"We'll evaluate whether or not the change in the economy in the United States renders our model still viable," said Barcelona director general Joan Oliver to the Spanish Web site Sport.es over the weekend. "We want to enter the American league, but not at the cost of financial risk. The chances of us not joining are higher than when we announced our interest."
The New York Times revealed that qualms and concerns surfaced about Barca's proposed MLS investment during financial meetings in which Oliver reported to the club's members that Barca earned a profit of about $20.5 million in the second half of calendar year 2008.
Upon being quizzed by members regarding the MLS project, Oliver hedged, saying according to the Times that the matter is "very delicate and we are evaluating if the situation allows for the model planned to be implemented in Miami or not."
The Times indicated that a half-share in the Miami team would require a $20 million investment - the expansion fee for the next two MLS teams has been set at $40 million - from Barcelona, but several sources disputed this, citing Claure as the primary investor and Barcelona more of a minority partner.
In a November interview, Claure refused to give figures or proportions and said only, "I am putting in a little more." Barcelona president Joan Laporta has stated several times that Barca is doing more than just lending its name and mystique to the project, but to what extent or by what proportion the club would share risk with Claure and other partners they could entice is known only to them and MLS officials.
Nearly-equal splits between lead, or primary, investors are not unknown in MLS. Last year, AEG sold a "half-interest" in the Houston Dynamo to a consortium led by boxer Oscar De La Hoya for $22.5 million. The majority investors of D.C. United, Victor MacFarlane and William Chang, are believed to each hold a share of nearly 45 percent. (In the MLS single-entity system, the league holds a 50.1 percent share of all teams; the investors split up the rest, which is what the percentages refer to.)
Chemi Teres, Barcelona's international press manager, said to the Times. "We want to be there, but we have to analyze everything. But this project is important to us."
In his interview, Claure referred to other details that were being worked on to close the deal. In no interview has he addressed one of the most volatile yet seldom broached conflicts: the issue of letting a Nike-branded global icon like Barcelona into a league outfitted and sponsored to the tune of $150 million over 10 years by adidas.
MLS teams are allowed to sell the jersey front to sponsors but all other uniform marks are those of adidas, which would be unlikely to allow a Barcelona MLS team to use the club's traditional colors, crest, or any other identifying marks if it approved the project.

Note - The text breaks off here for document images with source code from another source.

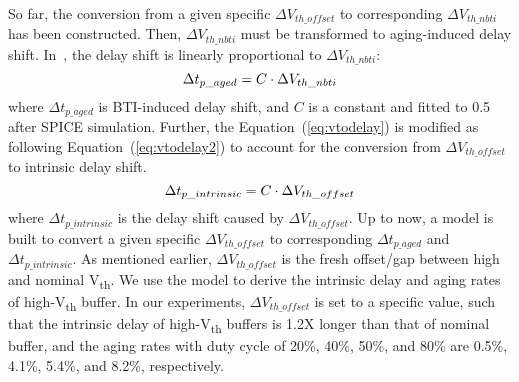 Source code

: So far, the conversion from a given specific $\Delta V_{th\_offset}$ to corresponding $\Delta V_{th\_nbti}$ has been constructed. Then, $\Delta V_{th\_nbti}$ must be transformed to aging-induced delay shift. In~\cite{wang2007efficient}, the delay shift is linearly proportional to $\Delta V_{th\_nbti}$:
\begin{equation}
	\centering
	\Delta t_{p\_aged} = C \cdot \Delta V_{th\_nbti}
	\label{eq:vtodelay}
\end{equation}	
where $\Delta t_{p\_aged}$ is BTI-induced delay shift, and $C$ is a constant and fitted to 0.5 after SPICE simulation. Further, the Equation~(\ref{eq:vtodelay}) is modified as following Equation~(\ref{eq:vtodelay2}) to account for the conversion from $\Delta V_{th\_offset}$ to intrinsic delay shift. 
\begin{equation}
	\centering
	\Delta t_{p\_intrinsic} = C \cdot \Delta V_{th\_offset}
	\label{eq:vtodelay2}
\end{equation}	
where $\Delta t_{p\_intrinsic}$ is the delay shift caused by $\Delta V_{th\_offset}$. Up to now, a model is built to convert a given specific $\Delta V_{th\_offset}$ to corresponding $\Delta t_{p\_aged}$ and $\Delta t_{p\_intrinsic}$. As mentioned earlier, $\Delta V_{th\_offset}$ is the fresh offset/gap between high and nominal V\textsubscript{th}. We use the model to derive the intrinsic delay and aging rates of high-V\textsubscript{th} buffer. In our experiments, $\Delta V_{th\_offset}$ is set to a specific value, such that the intrinsic delay of high-V\textsubscript{th} buffers is 1.2X longer than that of nominal buffer, and the aging rates with duty cycle of 20\%, 40\%, 50\%, and 80\% are 0.5\%, 4.1\%, 5.4\%, and 8.2\%, respectively. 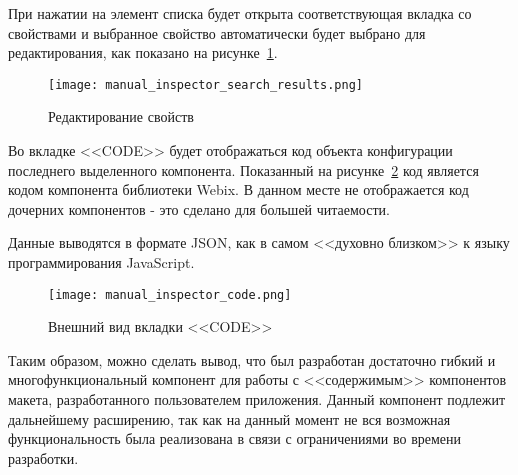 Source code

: При нажатии на элемент списка будет открыта соответствующая вкладка со свойствами и выбранное свойство автоматически будет выбрано для редактирования, как показано на рисунке~\ref{sec:manual:inspector_search_manual_results}.\pagebreak

\begin{figure}[ht]
  \centering
    \texttt{[image: manual\_inspector\_search\_results.png]}
    \caption{Редактирование свойств}
    \label{sec:manual:inspector_search_manual_results}
\end{figure}

Во вкладке <<CODE>> будет отображаться код объекта конфигурации последнего выделенного компонента. Показанный на рисунке~\ref{sec:manual:inspector_code} код является кодом компонента библиотеки Webix. В данном месте не отображается код дочерних компонентов - это сделано для большей читаемости.

Данные выводятся в формате JSON, как в самом <<духовно близком>> к языку программирования JavaScript.

\begin{figure}[ht]
  \centering
    \texttt{[image: manual\_inspector\_code.png]}
    \caption{Внешний вид вкладки <<CODE>>}
    \label{sec:manual:inspector_code}
\end{figure}

Таким образом, можно сделать вывод, что был разработан достаточно гибкий и многофункциональный компонент для работы с <<содержимым>> компонентов макета, разработанного пользователем приложения. Данный компонент подлежит дальнейшему расширению, так как на данный момент не вся возможная функциональность была реализована в связи с ограничениями во времени разработки.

The league has expressed concerns over several aspects of the Barca-Claure bid. One is the proposed venue, a new football stadium at Florida International University, as well as past struggles in the Miami market by soccer teams and other pro operations.
Commissioner Don Garber, during a vacation in Spain, met Oliver on Friday, but whether their meeting had any bearing or influence on Oliver's remarks isn't known. Last year, the league and Barcelona formed a strategic partnership, separate from an expansion bid, to develop and share projects during the next five years.

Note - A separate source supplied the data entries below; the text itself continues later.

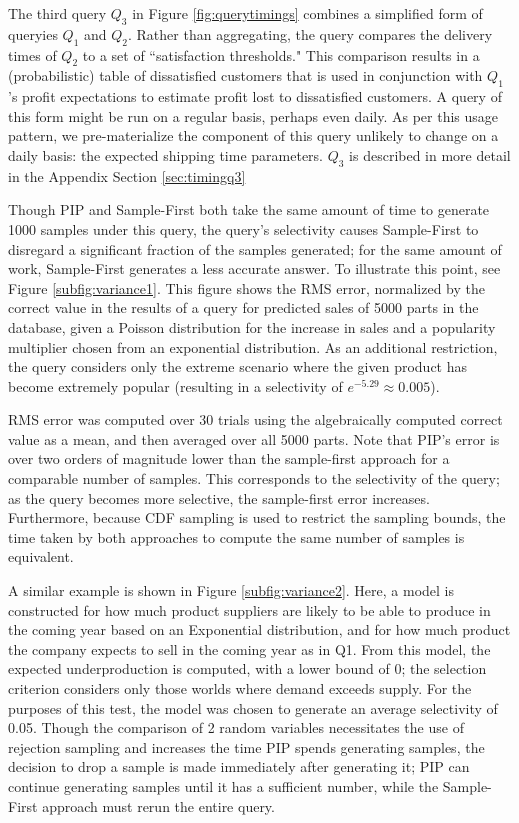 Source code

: The third query $Q_3$ in Figure \ref{fig:querytimings} combines a simplified form of queryies $Q_1$ and $Q_2$.  Rather than aggregating, the query compares the delivery times of $Q_2$ to a set of ``satisfaction thresholds."  This comparison results in a (probabilistic) table of dissatisfied customers that is used in conjunction with $Q_1$'s profit expectations to estimate profit lost to dissatisfied customers.  A query of this form might be run on a regular basis, perhaps even daily.  As per this usage pattern, we pre-materialize the component of this query unlikely to change on a daily basis: the expected shipping time parameters.  $Q_3$ is described in more detail in the Appendix Section \ref{sec:timingq3}

Though PIP and Sample-First both take the same amount of time to generate 1000 samples under this query, the query's selectivity causes Sample-First to disregard a significant fraction of the samples generated; for the same amount of work, Sample-First generates a less accurate answer.  To illustrate this point, see Figure \ref{subfig:variance1}.  This figure shows the RMS error, normalized by the correct value in the results of a query for predicted sales of 5000 parts in the database, given a Poisson distribution for the increase in sales and a popularity multiplier chosen from an exponential distribution.  As an additional restriction, the query considers only the extreme scenario where the given product has become extremely popular (resulting in a selectivity of $e^{-5.29} \approx 0.005$).  

RMS error was computed over 30 trials using the algebraically computed correct value as a mean, and then averaged over all 5000 parts.  Note that PIP's error is over two orders of magnitude lower than the sample-first approach for a comparable number of samples.  This corresponds to the selectivity of the query; as the query becomes more selective, the sample-first error increases.  Furthermore, because CDF sampling is used to restrict the sampling bounds, the time taken by both approaches to compute the same number of samples is equivalent.

A similar example is shown in Figure \ref{subfig:variance2}.  Here, a model is constructed for how much product suppliers are likely to be able to produce in the coming year based on an Exponential distribution, and for how much product the company expects to sell in the coming year as in Q1.  From this model, the expected underproduction is computed, with a lower bound of 0; the selection criterion considers only those worlds where demand exceeds supply.  For the purposes of this test, the model was chosen to generate an average selectivity of 0.05.  Though the comparison of 2 random variables necessitates the use of rejection sampling and increases the time PIP spends generating samples, the decision to drop a sample is made immediately after generating it; PIP can continue generating samples until it has a sufficient number, while the Sample-First approach must rerun the entire query.

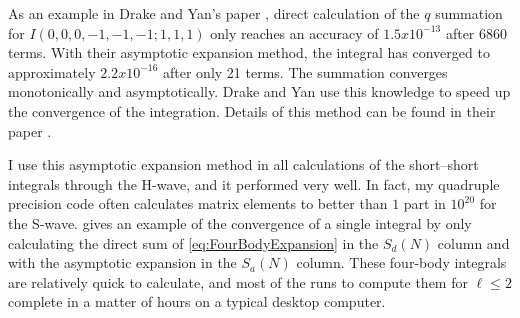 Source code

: \documentclass[Dissertation.tex]{subfiles}
\begin{document}
As an example in Drake and Yan's paper \cite{Drake1995}, direct calculation of the $q$ summation for $I(0,0,0,-1,-1,-1; 1,1,1)$ only reaches an accuracy of $1.5 x 10^{-13}$ after 6860 terms. With their asymptotic expansion method, the integral has converged to approximately $2.2 x 10^{-16}$ after only 21 terms. The summation converges monotonically and asymptotically. Drake and Yan use this knowledge to speed up the convergence of the integration. Details of this method can be found in their paper \cite{Drake1995}.

I use this asymptotic expansion method in all calculations of the short--short integrals through the H-wave, and it performed very well. In fact, my quadruple precision code often calculates matrix elements to better than $1$ part in $10^{20}$ for the S-wave.  gives an example of the convergence of a single integral by only calculating the direct sum of \cref{eq:FourBodyExpansion} in the $S_d(N)$ column and with the asymptotic expansion in the $S_a(N)$ column. These four-body integrals are relatively quick to calculate, and most of the runs to compute them for $\ell \leq 2$ complete in a matter of hours on a typical desktop computer.
\end{document}
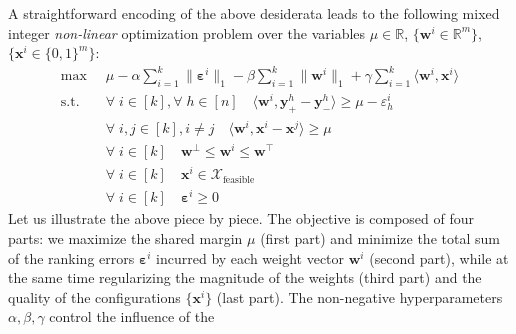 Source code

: \documentclass{article}
\renewcommand\[{\begin{equation}}
\renewcommand\]{\end{equation}}
\newcommand{\bbR}{\mathbb{R}}
\newcommand{\calvar}[1]{\ensuremath{\mathcal{#1}}}
\newcommand{\calX}{\calvar{X}}
\newcommand{\vecvar}[1]{\ensuremath{\boldsymbol{#1}}}
\newcommand{\vw}{\vecvar{w}}
\newcommand{\vx}{\vecvar{x}}
\newcommand{\vy}{\vecvar{y}}
\newcommand{\veps}{\vecvar{\varepsilon}}
\DeclareMathOperator*{\argmax}{argmax}
\begin{document}

A straightforward encoding of the above desiderata leads to the
following mixed integer {\em non-linear} optimization problem over the
variables $\mu \in \bbR$, $\{ \vw^i \in \bbR^m \}$, $\{ \vx^i \in \{0,1\}^m \}$:
%
{\footnotesize
\begin{align}
    \max
        & \;\; \mu - \alpha \sum_{i=1}^k \| \veps^{i} \|_1 - \beta \sum_{i=1}^k \| \vw^{i} \|_1 + \gamma \sum_{i=1}^k \langle \vw^{i}, \vx^{i} \rangle
        \nonumber
    \\
    \text{s.t.}
        & \;\; \forall \; i \in [k], \forall \; h \in [n] \quad \langle \vw^{i}, \vy^{h}_+ - \vy^{h}_- \rangle \ge \mu - \varepsilon^{i}_h \label{eq:wyconstr}
    \\
        & \;\; \forall \; i, j \in [k], i \neq j \quad \langle \vw^{i}, \vx^{i} - \vx^{j} \rangle \ge \mu \label{eq:wxconstr}
    \\
        & \;\; \forall \; i \in [k] \quad \vw^\bot \le \vw^{i} \le \vw^\top \label{eq:wbounds}
    \\
        & \;\; \forall \; i \in [k] \quad \vx^{i} \in \calX_{\text{feasible}} \label{eq:xbounds}
    \\
        & \;\; \forall \; i \in [k] \quad \veps^{i} \ge 0 \nonumber
\end{align}
}
%
Let us illustrate the above piece by piece. The objective is composed
of four parts: we maximize the shared margin $\mu$ (first part) and
minimize the total sum of the ranking errors $\veps^i$ incurred by
each weight vector $\vw^{i}$ (second part), while at the same time
regularizing the magnitude of the weights (third part) and the quality
of the configurations $\{ \vx^{i} \}$ (last part). The non-negative
hyperparameters $\alpha,\beta,\gamma$ control the influence of the
\end{document}
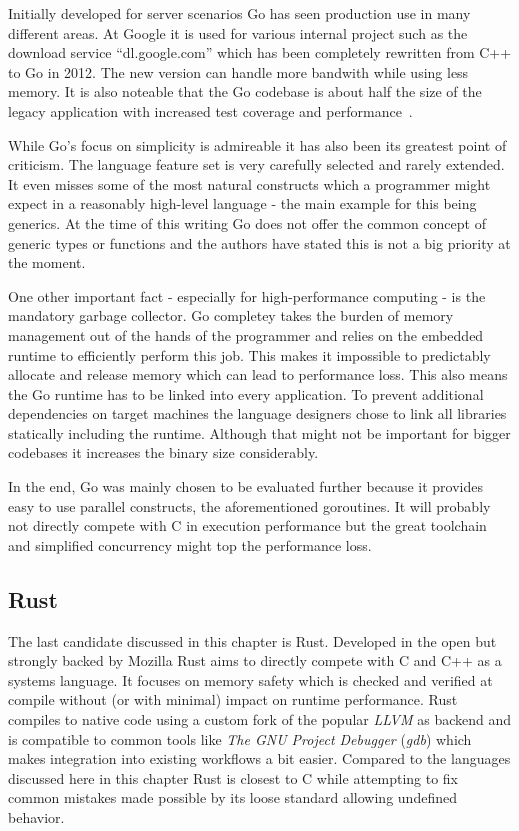 Initially developed for server scenarios Go has seen production use in many different areas. At Google it is used for various internal project such as the download service ``dl.google.com'' which has been completely rewritten from C++ to Go in 2012. The new version can handle more bandwith while using less memory. It is also noteable that the Go codebase is about half the size of the legacy application with increased test coverage and performance~\cite{go_dl_google}.

While Go's focus on simplicity is admireable it has also been its greatest point of criticism. The language feature set is very carefully selected and rarely extended. It even misses some of the most natural constructs which a programmer might expect in a reasonably high-level language - the main example for this being generics. At the time of this writing Go does not offer the common concept of generic types or functions and the authors have stated this is not a big priority at the moment.

One other important fact - especially for high-performance computing - is the mandatory garbage collector. Go completey takes the burden of memory management out of the hands of the programmer and relies on the embedded runtime to efficiently perform this job. This makes it impossible to predictably allocate and release memory which can lead to performance loss. This also means the Go runtime has to be linked into every application. To prevent additional dependencies on target machines the language designers chose to link all libraries statically including the runtime. Although that might not be important for bigger codebases it increases the binary size considerably.

In the end, Go was mainly chosen to be evaluated further because it provides easy to use parallel constructs, the aforementioned \glspl{goroutine}. It will probably not directly compete with C in execution performance but the great toolchain and simplified concurrency might top the performance loss.

\subsection*{Rust}
\label{subsec:State_of_the_art::Candidates::Rust}

The last candidate discussed in this chapter is Rust. Developed in the open but strongly backed by Mozilla Rust aims to directly compete with C and C++ as a systems language. It focuses on memory safety which is checked and verified at compile without (or with minimal) impact on runtime performance. Rust compiles to native code using a custom fork of the popular \textit{LLVM} as backend and is compatible to common tools like \textit{The GNU Project Debugger} (\textit{gdb}) which makes integration into existing workflows a bit easier. Compared to the languages discussed here in this chapter Rust is closest to C while attempting to fix common mistakes made possible by its loose standard allowing undefined behavior.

According to a source, Barca has "an open invitation" to play an MLS selection in the annual MLS All-Star Game but as of yet has not accepted the chance to follow Chelsea, Glasgow Celtic, Fulham, Guadalajara and West Ham United.
MLS has set a mid-March announcement, prior to the season opener March 19, to announce its next two expansion teams, which are projected to start play in 2011. Last week, Garber said that if a Miami bid is accepted, the team would begin play in 2010 as Claure insisted and not the following year.